Jimin hyung da oyunumuzu devam ettirip "Onu almak için önce benim cesedimi çiğnemen gerek!" Diyince üçümüz de kahkaha attık.

Hava oldukça sıcaktı ve hepimizin denize gelmesini sağladıkları için Hoseok ve Yugyeom hyunga teşekkür ettim.

"Ne demek kook, sen olsan aynını yapardın. Ha, Pezevenk Taehyung yapar mıydı bilmem."

"Seni-"

Taehyung Hoseokun üstüne atladı ve boğuşmaya başladılar. "Aa, yengeç mi o?"

"Hani nerde?!?!"

Tae hyung cırlayarak Hoseok hyungun üstüne çıktı. "Şaka lan bırak kafamı kopardın!"

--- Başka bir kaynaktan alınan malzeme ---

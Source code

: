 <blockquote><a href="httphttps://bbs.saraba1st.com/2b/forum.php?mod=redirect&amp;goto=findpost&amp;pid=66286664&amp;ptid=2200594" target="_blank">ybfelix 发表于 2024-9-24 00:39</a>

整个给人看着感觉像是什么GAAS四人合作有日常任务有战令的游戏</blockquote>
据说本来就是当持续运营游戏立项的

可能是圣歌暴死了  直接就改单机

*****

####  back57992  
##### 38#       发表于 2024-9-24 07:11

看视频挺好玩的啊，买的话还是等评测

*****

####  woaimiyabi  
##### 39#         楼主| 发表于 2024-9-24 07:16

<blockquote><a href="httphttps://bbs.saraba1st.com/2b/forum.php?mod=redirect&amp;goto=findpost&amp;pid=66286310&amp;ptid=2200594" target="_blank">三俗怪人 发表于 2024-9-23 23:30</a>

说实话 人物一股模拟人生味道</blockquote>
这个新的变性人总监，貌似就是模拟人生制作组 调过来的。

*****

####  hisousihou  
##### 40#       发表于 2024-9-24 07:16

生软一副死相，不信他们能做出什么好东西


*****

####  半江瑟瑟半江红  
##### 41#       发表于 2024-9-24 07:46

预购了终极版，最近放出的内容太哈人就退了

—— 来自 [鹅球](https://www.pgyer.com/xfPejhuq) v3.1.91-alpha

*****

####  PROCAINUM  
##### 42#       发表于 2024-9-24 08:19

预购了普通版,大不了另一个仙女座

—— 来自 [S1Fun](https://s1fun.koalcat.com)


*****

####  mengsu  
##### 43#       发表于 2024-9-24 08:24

Herkesin eğleniyor olması beni mutlu etmişti. Kızlar güneşlenirken biz denizde boğuşuyorduk, ancak Yoongi hyungu geldiğimizden beri görmedim.

"Nereye Jungkook?"

"Imm şeyy... tuvalete gitmeliyim."

Denizden çıkıp havlum ile kurulandım. Denizin hemen yanında ağaçların arasından geçen bir yol vardı ve düz ilerleyince karşınıza bir tepe çıkıyordu. Tepeden aşağı bakınca denizi ve herkesi görebiliyordunuz. Yoongi hyungun orada olabileceğini düşünüp oraya doğru ilerledim.

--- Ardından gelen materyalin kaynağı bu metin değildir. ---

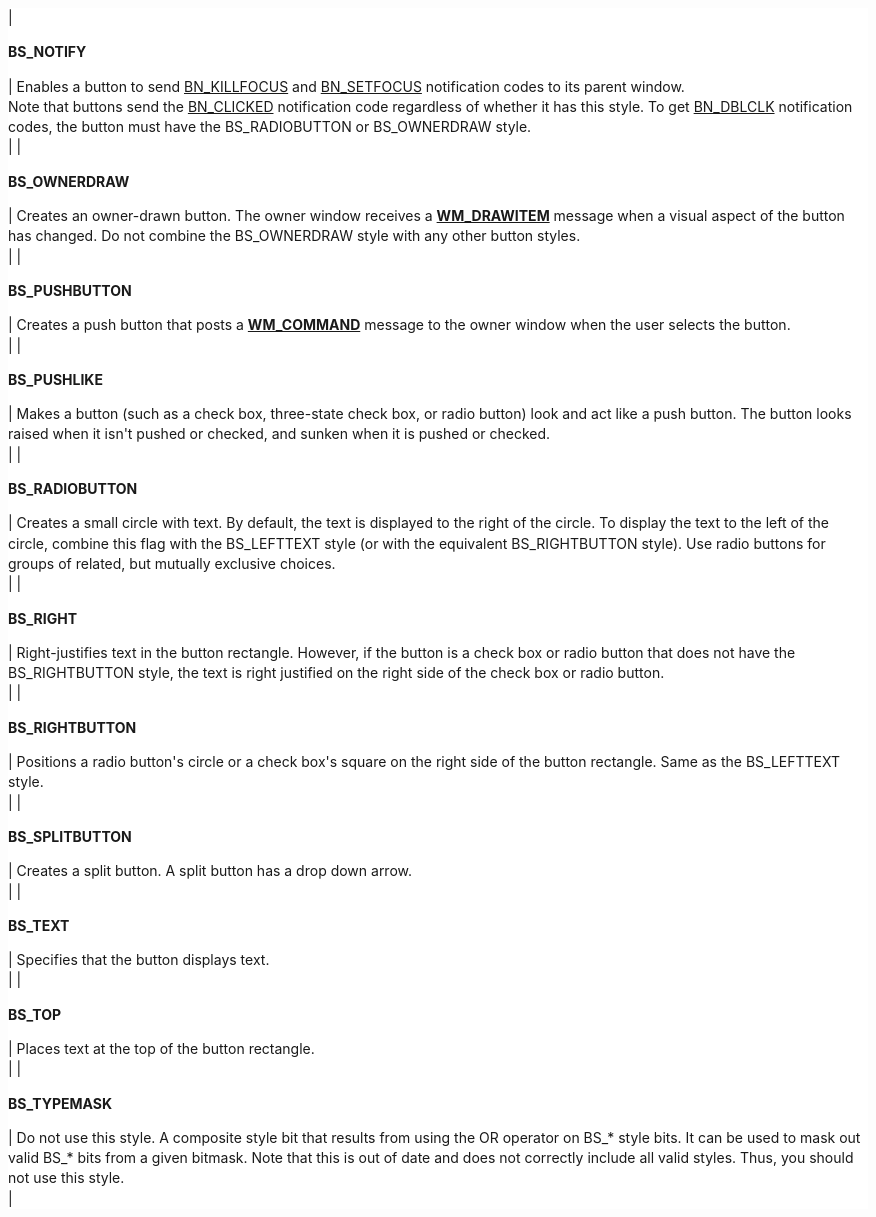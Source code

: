 | <span id="BS_NOTIFY"></span><span id="bs_notify"></span><dl> <dt>**BS\_NOTIFY**</dt> </dl>                            | Enables a button to send [BN\_KILLFOCUS](bn-killfocus.md) and [BN\_SETFOCUS](bn-setfocus.md) notification codes to its parent window. <br/> Note that buttons send the [BN\_CLICKED](bn-clicked.md) notification code regardless of whether it has this style. To get [BN\_DBLCLK](bn-dblclk.md) notification codes, the button must have the BS\_RADIOBUTTON or BS\_OWNERDRAW style.<br/> |
| <span id="BS_OWNERDRAW"></span><span id="bs_ownerdraw"></span><dl> <dt>**BS\_OWNERDRAW**</dt> </dl>                   | Creates an owner-drawn button. The owner window receives a [**WM\_DRAWITEM**](wm-drawitem.md) message when a visual aspect of the button has changed. Do not combine the BS\_OWNERDRAW style with any other button styles.<br/>                                                                                                                                                                     |
| <span id="BS_PUSHBUTTON"></span><span id="bs_pushbutton"></span><dl> <dt>**BS\_PUSHBUTTON**</dt> </dl>                | Creates a push button that posts a [**WM\_COMMAND**](https://docs.microsoft.com/windows/desktop/menurc/wm-command) message to the owner window when the user selects the button.<br/>                                                                                                                                                                                                                                                           |
| <span id="BS_PUSHLIKE"></span><span id="bs_pushlike"></span><dl> <dt>**BS\_PUSHLIKE**</dt> </dl>                      | Makes a button (such as a check box, three-state check box, or radio button) look and act like a push button. The button looks raised when it isn't pushed or checked, and sunken when it is pushed or checked.<br/>                                                                                                                                                                                 |
| <span id="BS_RADIOBUTTON"></span><span id="bs_radiobutton"></span><dl> <dt>**BS\_RADIOBUTTON**</dt> </dl>             | Creates a small circle with text. By default, the text is displayed to the right of the circle. To display the text to the left of the circle, combine this flag with the BS\_LEFTTEXT style (or with the equivalent BS\_RIGHTBUTTON style). Use radio buttons for groups of related, but mutually exclusive choices.<br/>                                                                           |
| <span id="BS_RIGHT"></span><span id="bs_right"></span><dl> <dt>**BS\_RIGHT**</dt> </dl>                               | Right-justifies text in the button rectangle. However, if the button is a check box or radio button that does not have the BS\_RIGHTBUTTON style, the text is right justified on the right side of the check box or radio button.<br/>                                                                                                                                                               |
| <span id="BS_RIGHTBUTTON"></span><span id="bs_rightbutton"></span><dl> <dt>**BS\_RIGHTBUTTON**</dt> </dl>             | Positions a radio button's circle or a check box's square on the right side of the button rectangle. Same as the BS\_LEFTTEXT style.<br/>                                                                                                                                                                                                                                                            |
| <span id="BS_SPLITBUTTON"></span><span id="bs_splitbutton"></span><dl> <dt>**BS\_SPLITBUTTON**</dt> </dl>             | Creates a split button. A split button has a drop down arrow.<br/>                                                                                                                                                                                                                                                                                                                                   |
| <span id="BS_TEXT"></span><span id="bs_text"></span><dl> <dt>**BS\_TEXT**</dt> </dl>                                  | Specifies that the button displays text.<br/>                                                                                                                                                                                                                                                                                                                                                        |
| <span id="BS_TOP"></span><span id="bs_top"></span><dl> <dt>**BS\_TOP**</dt> </dl>                                     | Places text at the top of the button rectangle.<br/>                                                                                                                                                                                                                                                                                                                                                 |
| <span id="BS_TYPEMASK"></span><span id="bs_typemask"></span><dl> <dt>**BS\_TYPEMASK**</dt> </dl>                      | Do not use this style. A composite style bit that results from using the OR operator on BS\_\* style bits. It can be used to mask out valid BS\_\* bits from a given bitmask. Note that this is out of date and does not correctly include all valid styles. Thus, you should not use this style.<br/>                                                                                               |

Ağaçları atlatıp tepeyi gördüğümde Yoongi hyungu oturarak ayaklarını uçurumdan sarkıtırken gördüğümde yanına ilerledim ve oturdum. Üstünün çıplak olması ve altına sadece kırmızı bir mayo olması kızarmama neden olmuştu.

"Neden yüzmüyorsun hyung?"

"Suyu pek sevmem."

"Hyung, kedi misin sen?"

Söylediğim şeye kıkırdarken onun gülmediğini görünce susup yüzüne baktım. "Hyung, sorun ne?"

"Bir şey yok-"

"Kötü bir şey olduysa bana söyleyebilirsin."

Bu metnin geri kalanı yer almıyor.